ERRP

Abstract

Purpose: Activation of EGFR (epidermal growth factor) and its family member(s) stimulates many processes of carcinogenesis, including angiogenesis. Thus interference with EGFR activation represents a promising strategy for the development of novel and selective anticancer therapies. ERRP (EGFR Related Protein) is a negative regulator of EGFR. The present study was undertaken to determine whether ERRP would affect angiogenesis and the regulation this process. Methods: Colon cancer and rat endothelial cells were maintained in enriched medium. Cell growth was assessed by MTT assay. ERRP dependent apoptosis was determined using the Cell Death Detection ELISA kit. ERRP-dependent regulation of genes in colon cancer cells was investigated utilizing Atlas human 1.2 array membranes (Clontech). Secretion of basic fibroblast growth factor (bFGF) and vascular endothelial growth factor (VEGF) following treatments with ERRP was investigated by utilizing immunoassay kits for respective growth factors. Tubule formation by aortic endothelial cells, a measure of angiogenesis, was carried out utilizing the In-vitro Angiogenesis Assay Kit. Migration of cells through the matrigel in the absence or presence of ERRP was studied by utilizing the cell invasion assay kit. The invasive cells were stained, photographed and counted in random fields. Results: ERRP inhibited the growth of rat endothelial cells in a dose-dependent manner resulting in a 65% reduction with the highest dose of ERRP (10 μg/ml) after 48 hrs.
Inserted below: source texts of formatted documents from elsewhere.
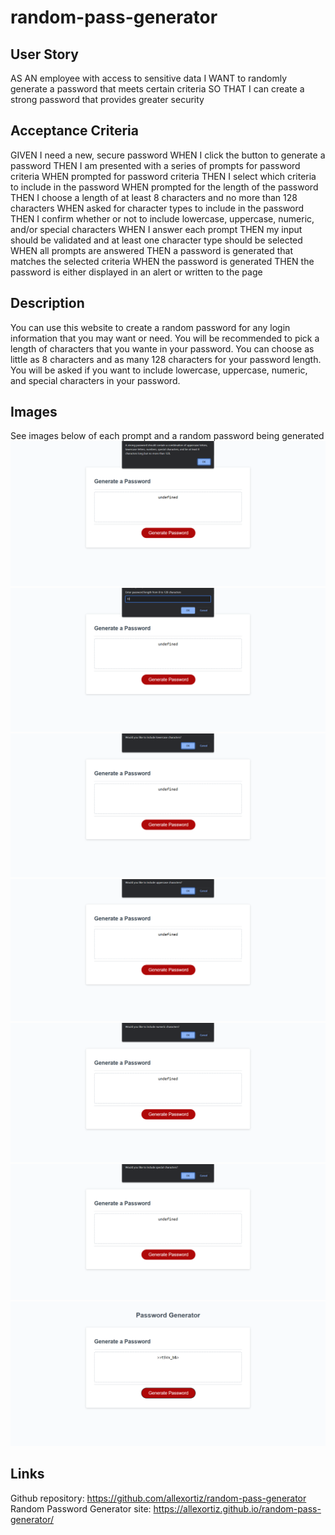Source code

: # random-pass-generator

## User Story
AS AN employee with access to sensitive data
I WANT to randomly generate a password that meets certain criteria
SO THAT I can create a strong password that provides greater security

## Acceptance Criteria

GIVEN I need a new, secure password
WHEN I click the button to generate a password
THEN I am presented with a series of prompts for password criteria
WHEN prompted for password criteria
THEN I select which criteria to include in the password
WHEN prompted for the length of the password
THEN I choose a length of at least 8 characters and no more than 128 characters
WHEN asked for character types to include in the password
THEN I confirm whether or not to include lowercase, uppercase, numeric, and/or special characters
WHEN I answer each prompt
THEN my input should be validated and at least one character type should be selected
WHEN all prompts are answered
THEN a password is generated that matches the selected criteria
WHEN the password is generated
THEN the password is either displayed in an alert or written to the page

## Description

You can use this website to create a random password for any login information that you may want or need. You will be recommended to pick a length of characters that you wante in your password. You can choose as little as 8 characters and as many 128 characters for your password length. You will be asked if you want to include lowercase, uppercase, numeric, and special characters in your password.

## Images
See images below of each prompt and a random password being generated
![first-prompt](./images/image.png)
![second-prompt](./images/image-1.png)
![third-prompt](./images/image-2.png)
![foruth-prompt](./images/image-3.png)
![fifth-prompt](./images/image-4.png)
![sixth-prompt](./images/image-5.png)
![random-password](./images/image-6.png)

## Links
Github repository: https://github.com/allexortiz/random-pass-generator
Random Password Generator site: https://allexortiz.github.io/random-pass-generator/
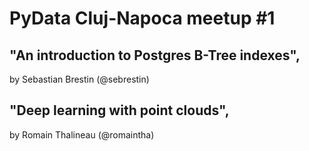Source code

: # PyData Cluj-Napoca meetup #1

## "An introduction to Postgres B-Tree indexes",
 by Sebastian Brestin (@sebrestin)

## "Deep learning with point clouds", 
by Romain Thalineau (@romaintha)
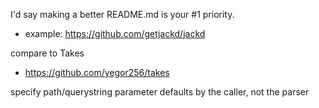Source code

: 
I'd say making a better README.md is your #1 priority. 
* example: https://github.com/getjackd/jackd

compare to Takes
* https://github.com/yegor256/takes

specify path/querystring parameter defaults by the caller, not the parser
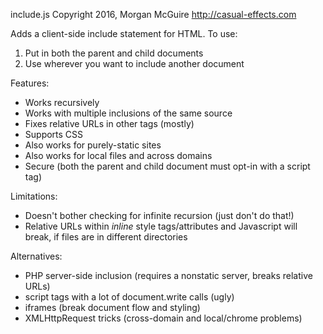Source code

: include.js
Copyright 2016, Morgan McGuire
http://casual-effects.com

Adds a client-side include statement for HTML. To use:
 1. Put <script src="include.js"></script> in both the parent and child documents
 2. Use <include src="child.html"></include> wherever you want to include another document

Features:
 - Works recursively
 - Works with multiple inclusions of the same source
 - Fixes relative URLs in other tags (mostly)
 - Supports CSS
 - Also works for purely-static sites
 - Also works for local files and across domains
 - Secure (both the parent and child document must opt-in with a script tag)

Limitations:
 - Doesn't bother checking for infinite recursion (just don't do that!)
 - Relative URLs within _inline_ style tags/attributes and Javascript 
   will break, if files are in different directories

Alternatives:
 - PHP server-side inclusion (requires a nonstatic server, breaks relative URLs)
 - script tags with a lot of document.write calls (ugly)
 - iframes (break document flow and styling)
 - XMLHttpRequest tricks (cross-domain and local/chrome problems)
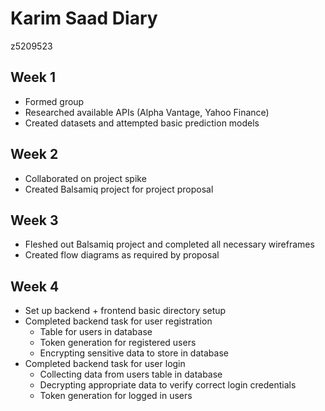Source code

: # Karim Saad Diary
z5209523

## Week 1
- Formed group
- Researched available APIs (Alpha Vantage, Yahoo Finance)
- Created datasets and attempted basic prediction models

## Week 2
- Collaborated on project spike
- Created Balsamiq project for project proposal

## Week 3
- Fleshed out Balsamiq project and completed all necessary wireframes
- Created flow diagrams as required by proposal

## Week 4
- Set up backend + frontend basic directory setup
- Completed backend task for user registration
    - Table for users in database
    - Token generation for registered users
    - Encrypting sensitive data to store in database
- Completed backend task for user login
    - Collecting data from users table in database
    - Decrypting appropriate data to verify correct login credentials
    - Token generation for logged in users
    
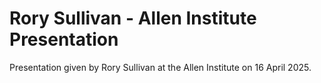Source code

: # Rory Sullivan - Allen Institute Presentation

Presentation given by Rory Sullivan at the Allen Institute on 16 April 2025.
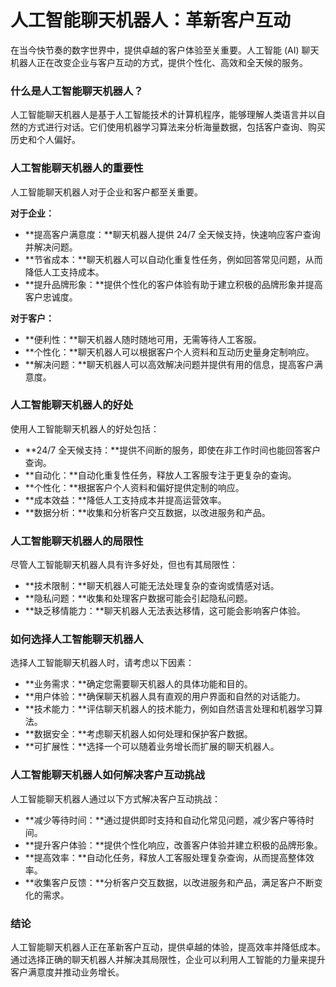 # 人工智能聊天机器人：革新客户互动

在当今快节奏的数字世界中，提供卓越的客户体验至关重要。人工智能 (AI) 聊天机器人正在改变企业与客户互动的方式，提供个性化、高效和全天候的服务。

### 什么是人工智能聊天机器人？

人工智能聊天机器人是基于人工智能技术的计算机程序，能够理解人类语言并以自然的方式进行对话。它们使用机器学习算法来分析海量数据，包括客户查询、购买历史和个人偏好。

### 人工智能聊天机器人的重要性

人工智能聊天机器人对于企业和客户都至关重要。

**对于企业：**

- **提高客户满意度：**聊天机器人提供 24/7 全天候支持，快速响应客户查询并解决问题。
- **节省成本：**聊天机器人可以自动化重复性任务，例如回答常见问题，从而降低人工支持成本。
- **提升品牌形象：**提供个性化的客户体验有助于建立积极的品牌形象并提高客户忠诚度。

**对于客户：**

- **便利性：**聊天机器人随时随地可用，无需等待人工客服。
- **个性化：**聊天机器人可以根据客户个人资料和互动历史量身定制响应。
- **解决问题：**聊天机器人可以高效解决问题并提供有用的信息，提高客户满意度。

### 人工智能聊天机器人的好处

使用人工智能聊天机器人的好处包括：

- **24/7 全天候支持：**提供不间断的服务，即使在非工作时间也能回答客户查询。
- **自动化：**自动化重复性任务，释放人工客服专注于更复杂的查询。
- **个性化：**根据客户个人资料和偏好提供定制的响应。
- **成本效益：**降低人工支持成本并提高运营效率。
- **数据分析：**收集和分析客户交互数据，以改进服务和产品。

### 人工智能聊天机器人的局限性

尽管人工智能聊天机器人具有许多好处，但也有其局限性：

- **技术限制：**聊天机器人可能无法处理复杂的查询或情感对话。
- **隐私问题：**收集和处理客户数据可能会引起隐私问题。
- **缺乏移情能力：**聊天机器人无法表达移情，这可能会影响客户体验。

### 如何选择人工智能聊天机器人

选择人工智能聊天机器人时，请考虑以下因素：

- **业务需求：**确定您需要聊天机器人的具体功能和目的。
- **用户体验：**确保聊天机器人具有直观的用户界面和自然的对话能力。
- **技术能力：**评估聊天机器人的技术能力，例如自然语言处理和机器学习算法。
- **数据安全：**考虑聊天机器人如何处理和保护客户数据。
- **可扩展性：**选择一个可以随着业务增长而扩展的聊天机器人。

### 人工智能聊天机器人如何解决客户互动挑战

人工智能聊天机器人通过以下方式解决客户互动挑战：

- **减少等待时间：**通过提供即时支持和自动化常见问题，减少客户等待时间。
- **提升客户体验：**提供个性化响应，改善客户体验并建立积极的品牌形象。
- **提高效率：**自动化任务，释放人工客服处理复杂查询，从而提高整体效率。
- **收集客户反馈：**分析客户交互数据，以改进服务和产品，满足客户不断变化的需求。

### 结论

人工智能聊天机器人正在革新客户互动，提供卓越的体验，提高效率并降低成本。通过选择正确的聊天机器人并解决其局限性，企业可以利用人工智能的力量来提升客户满意度并推动业务增长。
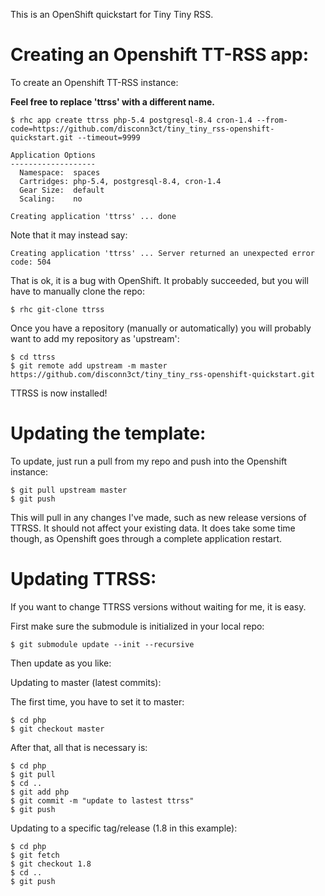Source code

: This is an OpenShift quickstart for Tiny Tiny RSS.

Creating an Openshift TT-RSS app:
=================================

To create an Openshift TT-RSS instance:

**Feel free to replace 'ttrss' with a different name.**

    $ rhc app create ttrss php-5.4 postgresql-8.4 cron-1.4 --from-code=https://github.com/disconn3ct/tiny_tiny_rss-openshift-quickstart.git --timeout=9999
    
    Application Options
    -------------------
      Namespace:  spaces
      Cartridges: php-5.4, postgresql-8.4, cron-1.4
      Gear Size:  default
      Scaling:    no

    Creating application 'ttrss' ... done

Note that it may instead say:

    Creating application 'ttrss' ... Server returned an unexpected error code: 504

That is ok, it is a bug with OpenShift. It probably succeeded, but you will have to manually clone the repo:

    $ rhc git-clone ttrss

Once you have a repository (manually or automatically) you will probably want to add my repository as 'upstream':

    $ cd ttrss
    $ git remote add upstream -m master https://github.com/disconn3ct/tiny_tiny_rss-openshift-quickstart.git

TTRSS is now installed!

Updating the template:
======================
To update, just run a pull from my repo and push into the Openshift instance:

    $ git pull upstream master
    $ git push

This will pull in any changes I've made, such as new release versions of TTRSS. It should not affect your existing data. It does take some time though, as Openshift goes through a complete application restart.

Updating TTRSS:
===============
If you want to change TTRSS versions without waiting for me, it is easy.

First make sure the submodule is initialized in your local repo:

    $ git submodule update --init --recursive

Then update as you like:

Updating to master (latest commits):

The first time, you have to set it to master:

    $ cd php
    $ git checkout master
    
After that, all that is necessary is:

    $ cd php
    $ git pull
    $ cd ..
    $ git add php
    $ git commit -m "update to lastest ttrss"
    $ git push

Updating to a specific tag/release (1.8 in this example):

    $ cd php
    $ git fetch
    $ git checkout 1.8
    $ cd ..
    $ git push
In the absence of ERRP (controls), tubule formation was completed by 6 hrs and remained stable for the next 3 hrs. In the presence of ERRP, tubule formation was disrupted at 6 hrs, and after 9 hrs there was a complete disintegration of the tubules. In addition 30–40% of colon cancer cells failed to pass through the matrigel in the presence of ERRP. Treatment also resulted in attenuated levels of porangiogenic factors such as bFGF, VEGF and TGF-α. ERRP attenuated expression of several genes regulating the processes of proliferation, angiogenesis and invasion, while inducing expression of apoptosis promoting molecules. ERRP inhibited expression of proliferation regulatory genes such as Stratifin, FAK and MEK-2. Conclusions: ERRP inhibits pathways of angiogenesis and proliferation by specifically attenuating multiple mediators of EGFR signaling pathway and by causing diminished secretion of proangiogenic growth factors.